If anything in the data looks odd, keep it anyway and write the whole listing out unchanged.
[Source material Boundary: Start]
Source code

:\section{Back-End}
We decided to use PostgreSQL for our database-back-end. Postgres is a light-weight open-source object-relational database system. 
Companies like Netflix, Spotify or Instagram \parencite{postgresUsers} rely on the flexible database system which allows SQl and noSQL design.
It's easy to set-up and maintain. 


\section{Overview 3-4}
[Source material Boundary: End]
Result for this exercise:
Source code

:\section{Back-End}
We decided to use PostgreSQL for our database-back-end. Postgres is a light-weight open-source object-relational database system. 
Companies like Netflix, Spotify or Instagram \parencite{postgresUsers} rely on the flexible database system which allows SQl and noSQL design.
It's easy to set-up and maintain. 


\section{Overview 3-4}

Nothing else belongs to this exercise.